Why is it so hard to understand Basel I’s 1988 statist regulatory distortion of credit in favor of sovereigns?

Sir, I have written 59 letters to John Plender over the years, mostly about the distortions in the allocation of bank credit to the real economy the risk weighted capital requirements cause. These letters, as well as other 2500 to you, denouncing the serious and fundamental flaws with the Basel Committee’s risk weighted capital requirements, have been basically ignored… let us say censored.

For instance in May 2016 I wrote: “I am amazed John Plender leaves out the fact that… courtesy of the Basel Committee, banks currently need to hold especially little capital against that public debt... for which “the issue of solvency would resurface”

And all that because unilaterally the regulators, in 1988, with the Basel Accord suddenly decided that sovereigns posed no credit risk, and no one protested the statism that was thereby de facto introduced.

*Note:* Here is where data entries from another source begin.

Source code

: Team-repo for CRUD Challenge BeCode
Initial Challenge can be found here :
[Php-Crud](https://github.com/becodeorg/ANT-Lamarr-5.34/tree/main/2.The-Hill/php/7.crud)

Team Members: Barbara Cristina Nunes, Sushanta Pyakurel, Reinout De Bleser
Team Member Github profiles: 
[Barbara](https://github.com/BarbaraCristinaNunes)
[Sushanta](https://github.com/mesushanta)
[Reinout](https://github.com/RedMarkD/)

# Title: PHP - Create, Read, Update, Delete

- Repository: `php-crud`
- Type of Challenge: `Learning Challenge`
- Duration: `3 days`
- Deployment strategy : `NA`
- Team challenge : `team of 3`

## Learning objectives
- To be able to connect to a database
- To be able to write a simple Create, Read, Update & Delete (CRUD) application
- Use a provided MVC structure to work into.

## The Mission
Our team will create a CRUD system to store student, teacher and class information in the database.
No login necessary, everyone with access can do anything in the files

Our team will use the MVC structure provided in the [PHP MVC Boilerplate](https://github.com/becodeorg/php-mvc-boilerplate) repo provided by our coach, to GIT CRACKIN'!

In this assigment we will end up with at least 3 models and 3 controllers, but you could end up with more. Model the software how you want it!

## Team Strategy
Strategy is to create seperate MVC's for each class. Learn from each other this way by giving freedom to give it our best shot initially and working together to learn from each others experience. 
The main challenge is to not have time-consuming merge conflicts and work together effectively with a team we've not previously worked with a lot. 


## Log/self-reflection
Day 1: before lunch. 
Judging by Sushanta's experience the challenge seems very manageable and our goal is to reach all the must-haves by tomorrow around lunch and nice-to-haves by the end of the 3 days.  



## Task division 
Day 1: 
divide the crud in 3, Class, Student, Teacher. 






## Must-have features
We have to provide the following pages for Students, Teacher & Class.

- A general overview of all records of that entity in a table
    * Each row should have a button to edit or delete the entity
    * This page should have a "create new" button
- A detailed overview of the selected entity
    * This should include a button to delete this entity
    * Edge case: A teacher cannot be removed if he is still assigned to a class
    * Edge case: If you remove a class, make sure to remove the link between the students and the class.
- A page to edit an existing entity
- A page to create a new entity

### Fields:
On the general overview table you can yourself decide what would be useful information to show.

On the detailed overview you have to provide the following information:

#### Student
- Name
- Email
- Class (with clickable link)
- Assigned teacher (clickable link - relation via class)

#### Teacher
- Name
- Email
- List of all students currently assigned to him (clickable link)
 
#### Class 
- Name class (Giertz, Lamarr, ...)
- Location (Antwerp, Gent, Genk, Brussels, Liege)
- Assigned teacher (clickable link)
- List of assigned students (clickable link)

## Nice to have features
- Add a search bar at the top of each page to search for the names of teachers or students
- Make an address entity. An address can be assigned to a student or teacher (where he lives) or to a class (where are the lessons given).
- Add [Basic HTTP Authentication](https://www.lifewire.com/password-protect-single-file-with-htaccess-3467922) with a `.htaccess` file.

To workout our banks out of such bind, will take huge amounts of fresh bank capital and very specialized knowledge, or intuition on how to go about it, without disastrously affecting the bank lending to the rest of the economy.”

And in November 2004 FT did publish one letter in which I wrote: “I also wonder in how many Basel propositions it will take before they start realizing the damage they are doing by favoring so much bank lending to the public sector. In some developing countries, access to credit for the private sector is all but gone, and the banks are up to the hilt in public credits.”

Now, John Plender writes: “The risk-weighted Basel capital adequacy regime, despite post-crisis tweaking, is fundamentally flawed. Sovereign debt enjoys excessively favourable treatment so eurozone banks stuff their balance sheets with the IOUs of seriously over-indebted governments”, “Lessons from the credit crunch” July 7.

Sir, when in a year or two I might publish a book on my impossibilities to communicate with FT, you or someone in FT will have some explanations to do.

In this world of fake news, shutting up someone who might be denouncing something that could be akin to financial sector terrorism is just as bad.